Unfortunately, she inherited the worst design characteristics of British battle cruisers from the first world war, and rapidly fell behind contemporary capital warship design between the wars.
In the mid 1930s, she was supposed to have had a major refit, strengthening the deck armour and changing the shell supply system, and having 'modern' fire control and aircraft detection radar and defence fitted. But the uncertainty of when hostilities with Germany would start, and the emergency capital shipbuilding program that was in progress meant that this never happened, and when the war started, she was in a very poor condition. She should not really have been sent against an adversary such as Bismark, especially not with HMS Prince of Wales, which had not actually been accepted into service, so was not ready for combat.
But such was the desperate need for capital ships, there was no alternative, and the rest is, as is said, history. There was an element of (bad) luck involved, but the outcome of that battle was almost a foregone conclusion. Hood would never have returned from the encounter in a good condition, and in hindsight, the outcome, although tragic, was actually about as good as could have been expected. This is because sufficient damage was done to Bismark to make it so that rather than continuing on to the Atlantic, she turned and headed for Breast for repairs, which gave Force 'H' the chance to find and damage her further, leading to her eventual demise.
If Bismark had turned back, and remained a potent force until Tirpitz was completed, the Royal Navy would have had to keep significantly more ships in home waters, and escorting convoys.

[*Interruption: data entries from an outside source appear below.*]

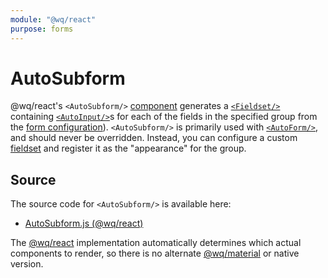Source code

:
 ```yaml
---
module: "@wq/react"
purpose: forms
---
```


# AutoSubform

@wq/react's `<AutoSubform/>` [component] generates a [`<Fieldset/>`][Fieldset] containing [`<AutoInput/>`][AutoInput]s for each of the fields in the specified group from the [form configuration][config]).  `<AutoSubform/>` is primarily used with [`<AutoForm/>`][AutoForm], and should never be overridden.  Instead, you can configure a custom [fieldset][fieldsets] and register it as the "appearance" for the group.

## Source

The source code for `<AutoSubform/>` is available here:

 * [AutoSubform.js (@wq/react)][react-src]

The [@wq/react] implementation automatically determines which actual components to render, so there is no alternate [@wq/material] or native version.

[component]: ./index.md
[Fieldset]: ./Fieldset.md
[AutoInput]: ./AutoInput.md
[AutoForm]: ./AutoForm.md
[config]: ../config.md
[@wq/react]: ../@wq/react.md
[@wq/material]: ../@wq/material.md

[fieldsets]: ../guides/organize-inputs-into-fieldsets.md 

[react-src]: https://github.com/wq/wq.app/blob/main/packages/react/src/components/AutoSubform.js
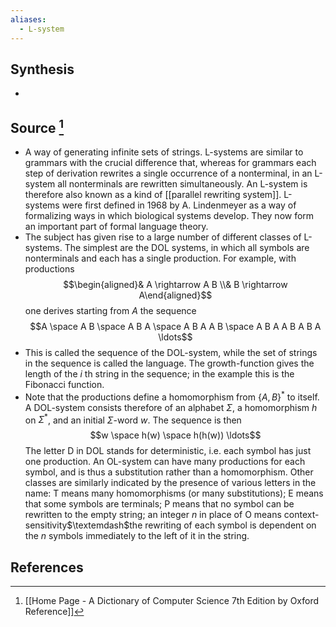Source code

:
 ```yaml
---
aliases:
  - L-system
---
```

## Synthesis
- 
## Source [^1]
- A way of generating infinite sets of strings. L-systems are similar to grammars with the crucial difference that, whereas for grammars each step of derivation rewrites a single occurrence of a nonterminal, in an L-system all nonterminals are rewritten simultaneously. An L-system is therefore also known as a kind of [[parallel rewriting system]]. L-systems were first defined in 1968 by A. Lindenmeyer as a way of formalizing ways in which biological systems develop. They now form an important part of formal language theory.
- The subject has given rise to a large number of different classes of L-systems. The simplest are the DOL systems, in which all symbols are nonterminals and each has a single production. For example, with productions$$\begin{aligned}& A \rightarrow A B \\& B \rightarrow A\end{aligned}$$one derives starting from $A$ the sequence $$A \space A B \space A B A \space A B A A B \space A B A A B A B A \ldots$$
- This is called the sequence of the DOL-system, while the set of strings in the sequence is called the language. The growth-function gives the length of the $i$ th string in the sequence; in the example this is the Fibonacci function.
- Note that the productions define a homomorphism from $\{A, B\}^{*}$ to itself. A DOL-system consists therefore of an alphabet $\Sigma$, a homomorphism $h$ on $\Sigma^{*}$, and an initial $\Sigma$-word $w$. The sequence is then$$w \space h(w) \space h(h(w)) \ldots$$The letter D in DOL stands for deterministic, i.e. each symbol has just one production. An OL-system can have many productions for each symbol, and is thus a substitution rather than a homomorphism. Other classes are similarly indicated by the presence of various letters in the name: T means many homomorphisms (or many substitutions); E means that some symbols are terminals; P means that no symbol can be rewritten to the empty string; an integer $n$ in place of O means context-sensitivity$\textemdash$the rewriting of each symbol is dependent on the $n$ symbols immediately to the left of it in the string.
## References

[^1]: [[Home Page - A Dictionary of Computer Science 7th Edition by Oxford Reference]]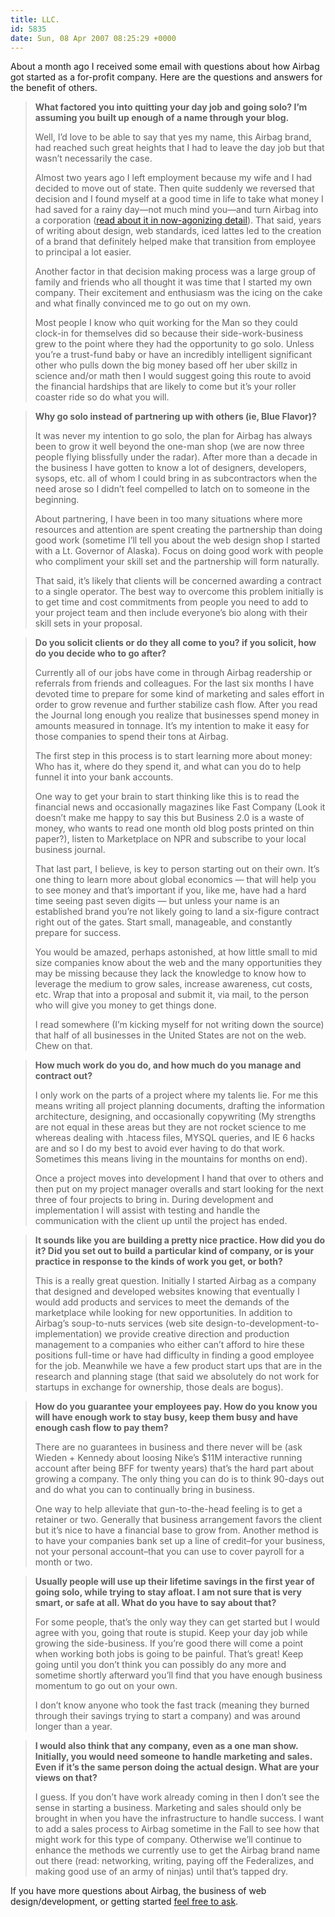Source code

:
 ```yaml
---
title: LLC.
id: 5835
date: Sun, 08 Apr 2007 08:25:29 +0000
---
```


About a month ago I received some email with questions about how Airbag got started as a for-profit company. Here are the questions and answers for the benefit of others.

> **What factored you into quitting your day job and going solo? I’m assuming you built up enough of a name through your blog.**  
> 
> Well, I’d love to be able to say that yes my name, this Airbag brand, had reached such great heights that I had to leave the day job but that wasn’t necessarily the case.  
> 
> Almost two years ago I left employment because my wife and I had decided to move out of state. Then quite suddenly we reversed that decision and I found myself at a good time in life to take what money I had saved for a rainy day—not much mind you—and turn Airbag into a corporation ([read about it in now-agonizing detail](https://www.airbagindustries.com/archives/airbag/reboot.php)). That said, years of writing about design, web standards, iced lattes led to the creation of a brand that definitely helped make that transition from employee to principal a lot easier.  
> 
> Another factor in that decision making process was a large group of family and friends who all thought it was time that I started my own company. Their excitement and enthusiasm was the icing on the cake and what finally convinced me to go out on my own.  
> 
> Most people I know who quit working for the Man so they could clock-in for themselves did so because their side-work-business grew to the point where they had the opportunity to go solo. Unless you’re a trust-fund baby or have an incredibly intelligent significant other who pulls down the big money based off her uber skillz in science and/or math then I would suggest going this route to avoid the financial hardships that are likely to come but it’s your roller coaster ride so do what you will.

> **Why go solo instead of partnering up with others (ie, Blue Flavor)?**  
> 
> It was never my intention to go solo, the plan for Airbag has always been to grow it well beyond the one-man shop (we are now three people flying blissfully under the radar). After more than a decade in the business I have gotten to know a lot of designers, developers, sysops, etc. all of whom I could bring in as subcontractors when the need arose so I didn’t feel compelled to latch on to someone in the beginning.  
> 
> About partnering, I have been in too many situations where more resources and attention are spent creating the partnership than doing good work (sometime I’ll tell you about the web design shop I started with a Lt. Governor of Alaska). Focus on doing good work with people who compliment your skill set and the partnership will form naturally.  
> 
> That said, it’s likely that clients will be concerned awarding a contract to a single operator. The best way to overcome this problem initially is to get time and cost commitments from people you need to add to your project team and then include everyone’s bio along with their skill sets in your proposal.

> **Do you solicit clients or do they all come to you? if you solicit, how do you decide who to go after?**  
> 
> Currently all of our jobs have come in through Airbag readership or referrals from friends and colleagues. For the last six months I have devoted time to prepare for some kind of marketing and sales effort in order to grow revenue and further stabilize cash flow. After you read the Journal long enough you realize that businesses spend money in amounts measured in tonnage. It’s my intention to make it easy for those companies to spend their tons at Airbag.  
> 
> The first step in this process is to start learning more about money: Who has it, where do they spend it, and what can you do to help funnel it into your bank accounts.  
> 
> One way to get your brain to start thinking like this is to read the financial news and occasionally magazines like Fast Company (Look it doesn’t make me happy to say this but Business 2.0 is a waste of money, who wants to read one month old blog posts printed on thin paper?), listen to Marketplace on NPR and subscribe to your local business journal.  
> 
> That last part, I believe, is key to person starting out on their own. It’s one thing to learn more about global economics — that will help you to see money and that’s important if you, like me, have had a hard time seeing past seven digits — but unless your name is an established brand you’re not likely going to land a six-figure contract right out of the gates. Start small, manageable, and constantly prepare for success.  
> 
> You would be amazed, perhaps astonished, at how little small to mid size companies know about the web and the many opportunities they may be missing because they lack the knowledge to know how to leverage the medium to grow sales, increase awareness, cut costs, etc. Wrap that into a proposal and submit it, via mail, to the person who will give you money to get things done.  
> 
> I read somewhere (I’m kicking myself for not writing down the source) that half of all businesses in the United States are not on the web. Chew on that.

> **How much work do you do, and how much do you manage and contract out?**  
> 
> I only work on the parts of a project where my talents lie. For me this means writing all project planning documents, drafting the information architecture, designing, and occasionally copywriting (My strengths are not equal in these areas but they are not rocket science to me whereas dealing with .htacess files, MYSQL queries, and IE 6 hacks are and so I do my best to avoid ever having to do that work. Sometimes this means living in the mountains for months on end).  
> 
> Once a project moves into development I hand that over to others and then put on my project manager overalls and start looking for the next three of four projects to bring in. During development and implementation I will assist with testing and handle the communication with the client up until the project has ended.

> **It sounds like you are building a pretty nice practice. How did you do it? Did you set out to build a particular kind of company, or is your practice in response to the kinds of work you get, or both?**  
> 
> This is a really great question. Initially I started Airbag as a company that designed and developed websites knowing that eventually I would add products and services to meet the demands of the marketplace while looking for new opportunities. In addition to Airbag’s soup-to-nuts services (web site design-to-development-to-implementation) we provide creative direction and production management to a companies who either can’t afford to hire these positions full-time or have had difficulty in finding a good employee for the job. Meanwhile we have a few product start ups that are in the research and planning stage (that said we absolutely do not work for startups in exchange for ownership, those deals are bogus).

> **How do you guarantee your employees pay. How do you know you will have enough work to stay busy, keep them busy and have enough cash flow to pay them?**  
>
>There are no guarantees in business and there never will be (ask Wieden + Kennedy about loosing Nike’s $11M interactive running account after being BFF for twenty years) that’s the hard part about growing a company. The only thing you can do is to think 90-days out and do what you can to continually bring in business.  
>
>One way to help alleviate that gun-to-the-head feeling is to get a retainer or two. Generally that business arrangement favors the client but it’s nice to have a financial base to grow from. Another method is to have your companies bank set up a line of credit–for your business, not your personal account–that you can use to cover payroll for a month or two.

> **Usually people will use up their lifetime savings in the first year of going solo, while trying to stay afloat. I am not sure that is very smart, or safe at all. What do you have to say about that?**  
> 
> For some people, that’s the only way they can get started but I would agree with you, going that route is stupid. Keep your day job while growing the side-business. If you’re good there will come a point when working both jobs is going to be painful. That’s great! Keep going until you don’t think you can possibly do any more and sometime shortly afterward you’ll find that you have enough business momentum to go out on your own.  
> 
> I don’t know anyone who took the fast track (meaning they burned through their savings trying to start a company) and was around longer than a year.

> **I would also think that any company, even as a one man show. Initially, you would need someone to handle marketing and sales. Even if it’s the same person doing the actual design. What are your views on that?**  
> 
> I guess. If you don’t have work already coming in then I don’t see the sense in starting a business. Marketing and sales should only be brought in when you have the infrastructure to handle success. I want to add a sales process to Airbag sometime in the Fall to see how that might work for this type of company. Otherwise we’ll continue to enhance the methods we currently use to get the Airbag brand name out there (read: networking, writing, paying off the Federalizes, and making good use of an army of ninjas) until that’s tapped dry.

If you have more questions about Airbag, the business of web design/development, or getting started [feel free to ask](https://www.airbagindustries.com/contact.php).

Imagine how difficult a force consisting of Bismark, Tirpitz, Scharnholst and Gneisenau, together with the Hipper class criusers would have been to cope with. It would have been really difficult for the Home Fleet to stand up against it, even though the Royal Navy would technically outnumber them.
The spin off from that would have changed the outcome of the war in the Mediterranean and the Far East. It is often easy to overlook the value that the British carriers gave in the Indian sea and Western Pacific while the US was so woefully short of carriers after the battles of the Coral Sea and Midway, and the Med. was critical for North Africa.
So the loss was tragic, as is most war, but it served a purpose.